WHAT YOU HAVE TO DO:
Please copy exactly the part of the records below that opens with the line containing "- [ ] Do we publish" and closes with the line containing "haystack中更新操作需", leaving out any pictures.

[Collected data]
-.-.-

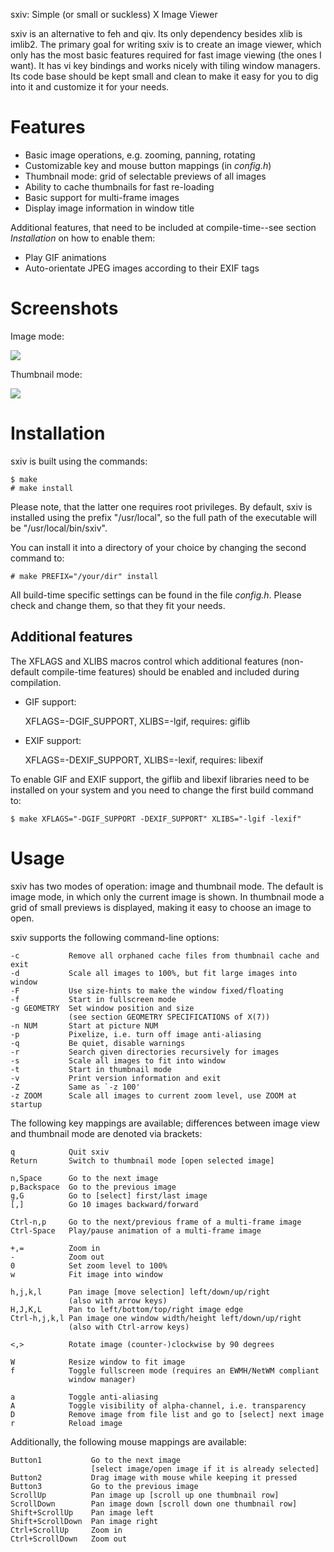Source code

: sxiv: Simple (or small or suckless) X Image Viewer

sxiv is an alternative to feh and qiv. Its only dependency besides xlib is
imlib2. The primary goal for writing sxiv is to create an image viewer, which
only has the most basic features required for fast image viewing (the ones I
want). It has vi key bindings and works nicely with tiling window managers.
Its code base should be kept small and clean to make it easy for you to dig
into it and customize it for your needs.

Features
========

* Basic image operations, e.g. zooming, panning, rotating
* Customizable key and mouse button mappings (in *config.h*)
* Thumbnail mode: grid of selectable previews of all images
* Ability to cache thumbnails for fast re-loading
* Basic support for multi-frame images
* Display image information in window title

Additional features, that need to be included at compile-time--see section
*Installation* on how to enable them:

* Play GIF animations
* Auto-orientate JPEG images according to their EXIF tags

Screenshots
===========

Image mode:

  <img src="http://github.com/muennich/sxiv/raw/master/sample/image.png">

Thumbnail mode:

  <img src="http://github.com/muennich/sxiv/raw/master/sample/thumb.png">

Installation
============
sxiv is built using the commands:

    $ make
    # make install

Please note, that the latter one requires root privileges.
By default, sxiv is installed using the prefix "/usr/local", so the full path
of the executable will be "/usr/local/bin/sxiv".

You can install it into a directory of your choice by changing the second
command to:

    # make PREFIX="/your/dir" install

All build-time specific settings can be found in the file *config.h*. Please
check and change them, so that they fit your needs.

Additional features
-------------------

The XFLAGS and XLIBS macros control which additional features (non-default
compile-time features) should be enabled and included during compilation.

* GIF support:

    XFLAGS=-DGIF_SUPPORT, XLIBS=-lgif, requires: giflib

* EXIF support:

    XFLAGS=-DEXIF_SUPPORT, XLIBS=-lexif, requires: libexif

To enable GIF and EXIF support, the giflib and libexif libraries need to be
installed on your system and you need to change the first build command to:

    $ make XFLAGS="-DGIF_SUPPORT -DEXIF_SUPPORT" XLIBS="-lgif -lexif"

Usage
=====
sxiv has two modes of operation: image and thumbnail mode. The default is
image mode, in which only the current image is shown. In thumbnail mode a grid
of small previews is displayed, making it easy to choose an image to open.

sxiv supports the following command-line options:

    -c           Remove all orphaned cache files from thumbnail cache and exit
    -d           Scale all images to 100%, but fit large images into window
    -F           Use size-hints to make the window fixed/floating
    -f           Start in fullscreen mode
    -g GEOMETRY  Set window position and size
                 (see section GEOMETRY SPECIFICATIONS of X(7))
    -n NUM       Start at picture NUM
    -p           Pixelize, i.e. turn off image anti-aliasing
    -q           Be quiet, disable warnings
    -r           Search given directories recursively for images
    -s           Scale all images to fit into window
    -t           Start in thumbnail mode
    -v           Print version information and exit
    -Z           Same as `-z 100'
    -z ZOOM      Scale all images to current zoom level, use ZOOM at startup

The following key mappings are available; differences between image view and
thumbnail mode are denoted via brackets:

    q            Quit sxiv
    Return       Switch to thumbnail mode [open selected image]

    n,Space      Go to the next image
    p,Backspace  Go to the previous image
    g,G          Go to [select] first/last image
    [,]          Go 10 images backward/forward

    Ctrl-n,p     Go to the next/previous frame of a multi-frame image
    Ctrl-Space   Play/pause animation of a multi-frame image

    +,=          Zoom in
    -            Zoom out
    0            Set zoom level to 100%
    w            Fit image into window

    h,j,k,l      Pan image [move selection] left/down/up/right
                 (also with arrow keys)
    H,J,K,L      Pan to left/bottom/top/right image edge
    Ctrl-h,j,k,l Pan image one window width/height left/down/up/right
                 (also with Ctrl-arrow keys)

    <,>          Rotate image (counter-)clockwise by 90 degrees

    W            Resize window to fit image
    f            Toggle fullscreen mode (requires an EWMH/NetWM compliant
                 window manager)

    a            Toggle anti-aliasing
    A            Toggle visibility of alpha-channel, i.e. transparency
    D            Remove image from file list and go to [select] next image
    r            Reload image

Additionally, the following mouse mappings are available:

    Button1           Go to the next image
                      [select image/open image if it is already selected]
    Button2           Drag image with mouse while keeping it pressed
    Button3           Go to the previous image
    ScrollUp          Pan image up [scroll up one thumbnail row]
    ScrollDown        Pan image down [scroll down one thumbnail row]
    Shift+ScrollUp    Pan image left
    Shift+ScrollDown  Pan image right
    Ctrl+ScrollUp     Zoom in
    Ctrl+ScrollDown   Zoom out
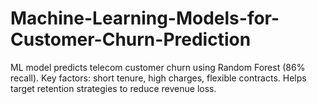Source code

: # Machine-Learning-Models-for-Customer-Churn-Prediction
ML model predicts telecom customer churn using Random Forest (86% recall). Key factors: short tenure, high charges, flexible contracts. Helps target retention strategies to reduce revenue loss.
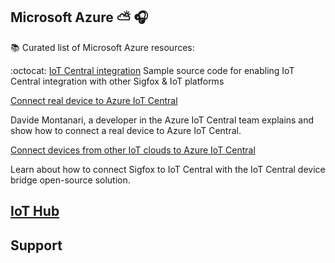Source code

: 
## Microsoft Azure :partly_sunny: 🎧

📚 Curated list of Microsoft Azure resources:


:octocat: [IoT Central integration](https://github.com/Azure/iotc-device-bridge)
Sample source code for enabling IoT Central integration with other Sigfox & IoT platforms

 [Connect real device to Azure IoT Central](https://www.youtube.com/watch?v=mvxFx8-ICw4)

Davide Montanari, a developer in the Azure IoT Central team explains and show how to connect a real device to Azure IoT Central.

 [Connect devices from other IoT clouds to Azure IoT Central](https://www.youtube.com/watch?v=O5UqYugLDHI)

Learn about how to connect Sigfox to IoT Central with the IoT Central device bridge open-source solution.

## [IoT Hub]()


Support
-------
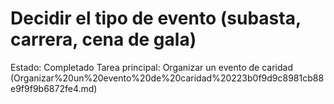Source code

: # Decidir el tipo de evento (subasta, carrera, cena de gala)

Estado: Completado
Tarea principal: Organizar un evento de caridad (Organizar%20un%20evento%20de%20caridad%20223b0f9d9c8981cb88e9f9f9b6872fe4.md)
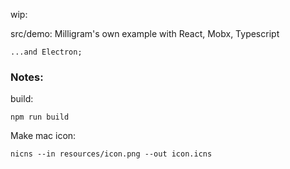  wip:

 src/demo: Milligram's own example with React, Mobx, Typescript
    
    ...and Electron;

### Notes:

build: 

    npm run build

Make mac icon:
    
    nicns --in resources/icon.png --out icon.icns






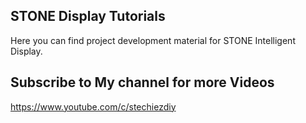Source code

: ## STONE Display Tutorials
Here you can find project development material for STONE Intelligent Display.

## Subscribe to My channel for more Videos
https://www.youtube.com/c/stechiezdiy
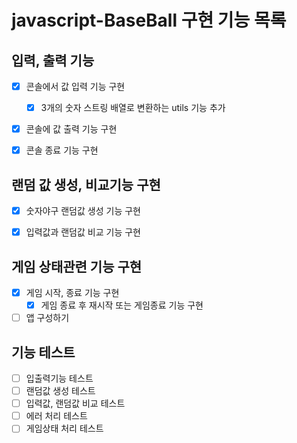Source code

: # javascript-BaseBall 구현 기능 목록
## 입력, 출력 기능
- [x] 콘솔에서 값 입력 기능 구현
  - [x] 3개의 숫자 스트링 배열로 변환하는 utils 기능 추가
- [x] 콘솔에 값 출력 기능 구현
- [x] 콘솔 종료 기능 구현


## 랜덤 값 생성, 비교기능 구현
- [x] 숫자야구 랜덤값 생성 기능 구현
- [x] 입력값과 랜덤값 비교 기능 구현


## 게임 상태관련 기능 구현
- [x] 게임 시작, 종료 기능 구현
  - [x] 게임 종료 후 재시작 또는 게임종료 기능 구현
- [ ] 앱 구성하기
## 기능 테스트
- [ ] 입출력기능 테스트
- [ ] 랜덤값 생성 테스트
- [ ] 입력값, 랜덤값 비교 테스트
- [ ] 에러 처리 테스트
- [ ] 게임상태 처리 테스트
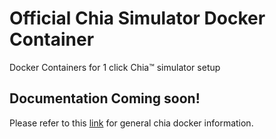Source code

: # Official Chia Simulator Docker Container
 Docker Containers for 1 click Chia™ simulator setup 
## Documentation Coming soon!
Please refer to this [link](https://github.com/Chia-Network/chia-docker/blob/main/readme.md) for general chia docker information.
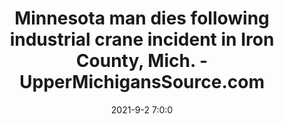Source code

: ---
"title": "Minnesota man dies following industrial crane incident in Iron County, Mich. - UpperMichigansSource.com"
"date": "2021-9-2 7:0:0"
"feed_name": "GOOGLENEWSINDUSTRIAL"
"feed_website": "https://news.google.com/search?q=industrial%2Bincident&hl=en-US&gl=US&ceid=US:en"
"feed_rss": "https://news.google.com/rss/search?q=industrial%2Bincident&hl=en-US&gl=US&ceid=US:en"
"link": "https://www.uppermichiganssource.com/2021/09/02/minnesota-man-dies-following-industrial-crane-incident-iron-county-mich/"
"file": "_posts/2021-1-1-9737d591f00c1d0b45972b59f13f67d4903c66e8.md"
"accident": "1"
"drilling": "1"
---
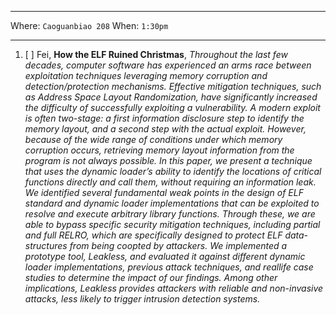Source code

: ***

Where: `Caoguanbiao 208` When: `1:30pm`

***


1. [ ] Fei, **How the ELF Ruined Christmas**, *Throughout the last few decades, computer software has experienced an arms race between exploitation techniques leveraging memory corruption and detection/protection mechanisms. Effective mitigation techniques, such as Address Space Layout Randomization, have significantly increased the difficulty of successfully exploiting a vulnerability. A modern exploit is often two-stage: a first information disclosure step to identify the memory layout, and a second step with the actual exploit. However, because of the wide range of conditions under which memory corruption occurs, retrieving memory layout information from the program is not always possible. In this paper, we present a technique that uses the dynamic loader’s ability to identify the locations of critical functions directly and call them, without requiring an information leak. We identified several fundamental weak points in the design of ELF standard and dynamic loader implementations that can be exploited to resolve and execute arbitrary library functions. Through these, we are able to bypass specific security mitigation techniques, including partial and full RELRO, which are specifically designed to protect ELF data-structures from being coopted by attackers. We implemented a prototype tool, Leakless, and evaluated it against different dynamic loader implementations, previous attack techniques, and reallife case studies to determine the impact of our findings. Among other implications, Leakless provides attackers with reliable and non-invasive attacks, less likely to trigger intrusion detection systems.*
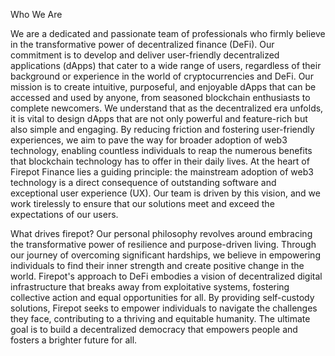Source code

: Who We Are

We are a dedicated and passionate team of professionals who firmly believe in the transformative power of decentralized finance (DeFi). Our commitment is to develop and deliver user-friendly decentralized applications (dApps) that cater to a wide range of users, regardless of their background or experience in the world of cryptocurrencies and DeFi.
Our mission is to create intuitive, purposeful, and enjoyable dApps that can be accessed and used by anyone, from seasoned blockchain enthusiasts to complete newcomers. We understand that as the decentralized era unfolds, it is vital to design dApps that are not only powerful and feature-rich but also simple and engaging. By reducing friction and fostering user-friendly experiences, we aim to pave the way for broader adoption of web3 technology, enabling countless individuals to reap the numerous benefits that blockchain technology has to offer in their daily lives.
At the heart of Firepot Finance lies a guiding principle: the mainstream adoption of web3 technology is a direct consequence of outstanding software and exceptional user experience (UX). Our team is driven by this vision, and we work tirelessly to ensure that our solutions meet and exceed the expectations of our users.

What drives firepot?
Our personal philosophy revolves around embracing the transformative power of resilience and
purpose-driven living. Through our journey of overcoming significant hardships, we believe in
empowering individuals to find their inner strength and create positive change in the world.
Firepot's approach to DeFi embodies a vision of decentralized digital infrastructure that breaks
away from exploitative systems, fostering collective action and equal opportunities for all. By
providing self-custody solutions, Firepot seeks to empower individuals to navigate the
challenges they face, contributing to a thriving and equitable humanity. The ultimate goal is to
build a decentralized democracy that empowers people and fosters a brighter future for all.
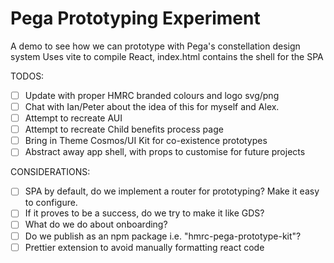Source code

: # Pega Prototyping Experiment

A demo to see how we can prototype with Pega's constellation design system
Uses vite to compile React, index.html contains the shell for the SPA

TODOS:

- [ ] Update with proper HMRC branded colours and logo svg/png
- [ ] Chat with Ian/Peter about the idea of this for myself and Alex.
- [ ] Attempt to recreate AUI
- [ ] Attempt to recreate Child benefits process page
- [ ] Bring in Theme Cosmos/UI Kit for co-existence prototypes
- [ ] Abstract away app shell, with props to customise for future projects

CONSIDERATIONS:

- [ ] SPA by default, do we implement a router for prototyping? Make it easy to configure.
- [ ] If it proves to be a success, do we try to make it like GDS?
- [ ] What do we do about onboarding?
- [ ] Do we publish as an npm package i.e. "hmrc-pega-prototype-kit"?
- [ ] Prettier extension to avoid manually formatting react code
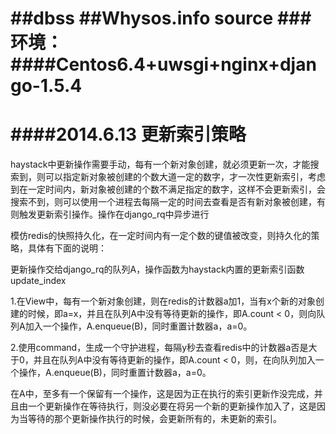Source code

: ##dbss
##Whysos.info source
###环境：
####Centos6.4+uwsgi+nginx+django-1.5.4
===================
####2014.6.13 更新索引策略
================
haystack中更新操作需要手动，每有一个新对象创建，就必须更新一次，才能搜索到，则可以指定新对象被创建的个数大道一定的数字，才一次性更新索引，考虑到在一定时间内，新对象被创建的个数不满足指定的数字，这样不会更新索引，会搜索不到，则可以使用一个进程去每隔一定的时间去查看是否有新对象被创建，有则触发更新索引操作。操作在django_rq中异步进行

模仿redis的快照持久化，在一定时间内有一定个数的键值被改变，则持久化的策略，具体有下面的说明：


更新操作交给django_rq的队列A，操作函数为haystack内置的更新索引函数update\_index

1.在View中，每有一个新对象创建，则在redis的计数器a加1，当有x个新的对象创建的时候，即a=x，并且在队列A中没有等待更新的操作，即A.count < 0，则向队列A加入一个操作，A.enqueue(B)，同时重置计数器a，a=0。

2.使用command，生成一个守护进程，每隔y秒去查看redis中的计数器a否是大于0，并且在队列A中没有等待更新的操作，即A.count <
0，则，在向队列加入一个操作，A.enqueue(B)，同时重置计数器a，a=0。

在A中，至多有一个保留有一个操作，这是因为正在执行的索引更新作没完成，并且由一个更新操作在等待执行，则没必要在将另一个新的更新操作加入了，这是因为当等待的那个更新操作执行的时候，会更新所有的，未更新的索引。
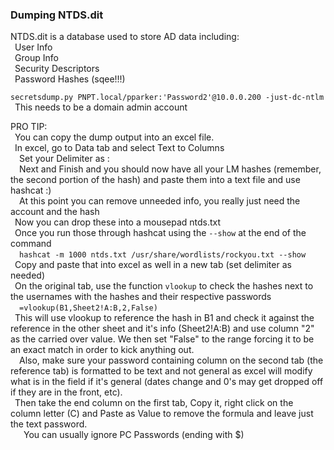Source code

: ### Dumping NTDS.dit

NTDS.dit is a database used to store AD data including:  
&ensp;User Info  
&ensp;Group Info  
&ensp;Security Descriptors  
&ensp;Password Hashes (sqee!!!)  

`secretsdump.py PNPT.local/pparker:'Password2'@10.0.0.200 -just-dc-ntlm`  
&ensp;This needs to be a domain admin account  

PRO TIP:  
&ensp;You can copy the dump output into an excel file.  
&ensp;In excel, go to Data tab and select Text to Columns  
&ensp;&ensp;Set your Delimiter as :  
&ensp;&ensp;Next and Finish and you should now have all your LM hashes (remember, the second portion of the hash) and paste them into a text file and use hashcat :)  
&ensp;&ensp;At this point you can remove unneeded info, you really just need the account and the hash  
&ensp;Now you can drop these into a mousepad ntds.txt  
&ensp;Once you run those through hashcat using the `--show` at the end of the command  
&ensp;&ensp;`hashcat -m 1000 ntds.txt /usr/share/wordlists/rockyou.txt --show`  
&ensp;Copy and paste that into excel as well in a new tab (set delimiter as needed)  
&ensp;On the original tab, use the function `vlookup` to check the hashes next to the usernames with the hashes and their respective passwords  
&ensp;&ensp;`=vlookup(B1,Sheet2!A:B,2,False)`  
&ensp;This will use vlookup to reference the hash in B1 and check it against the reference in the other sheet and it's info (Sheet2!A:B) and use column "2" as the carried over value.  We then set "False" to the range forcing it to be an exact match in order to kick anything out.  
&ensp;&ensp;Also, make sure your password containing column on the second tab (the reference tab) is formatted to be text and not general as excel will modify what is in the field if it's general (dates change and 0's may get dropped off if they are in the front, etc).  
&ensp;Then take the end column on the first tab, Copy it, right click on the column letter (C) and Paste as Value to remove the formula and leave just the text password.  
&ensp;&ensp;&ensp;You can usually ignore PC Passwords (ending with $)  

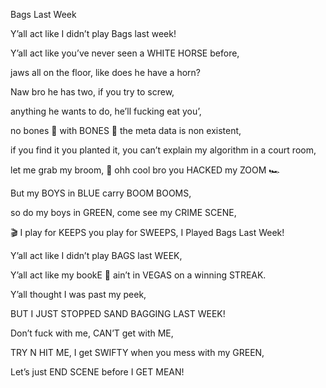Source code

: Bags Last Week

Y’all act like I didn’t play Bags last week! 

Y’all act like you’ve never seen a WHITE HORSE before, 

jaws all on the floor, like does he have a horn? 

Naw bro he has two, if you try to screw,

anything he wants to do, he’ll fucking eat you’, 

no bones 🦴 with BONES 🍖 the meta data is non existent, 

if you find it you planted it, you can’t explain my algorithm in a court room, 

let me grab my broom, 🧹 ohh cool bro you HACKED my ZOOM 🏎️ 

But my BOYS in BLUE carry BOOM BOOMS, 

so do my boys in GREEN, come see my CRIME SCENE, 

🎬 I play for KEEPS you play for SWEEPS, I Played Bags Last Week! 

Y’all act like I didn’t play BAGS last WEEK,

Y’all act like my bookE 📕 ain’t in VEGAS on a winning STREAK. 

Y’all thought I was past my peek, 

BUT I JUST STOPPED SAND BAGGING LAST WEEK! 

Don’t fuck with me, CAN’T get with ME, 

TRY N HIT ME, I get SWIFTY when you mess with my GREEN, 

Let’s just END SCENE before I GET MEAN!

-.-.-

RESULT FOR THIS EXERCISE:
- [ ] Do we publish as an npm package i.e. "hmrc-pega-prototype-kit"?
- [ ] Prettier extension to avoid manually formatting react code
Source code

: ##dbss
##Whysos.info source
###环境：
####Centos6.4+uwsgi+nginx+django-1.5.4
===================
####2014.6.13 更新索引策略
================
haystack中更新操作需要手动，每有一个新对象创建，就必须更新一次，才能搜索到，则可以指定新对象被创建的个数大道一定的数字，才一次性更新索引，考虑到在一定时间内，新对象被创建的个数不满足指定的数字，这样不会更新索引，会搜索不到，则可以使用一个进程去每隔一定的时间去查看是否有新对象被创建，有则触发更新索引操作。操作在django_rq中异步进行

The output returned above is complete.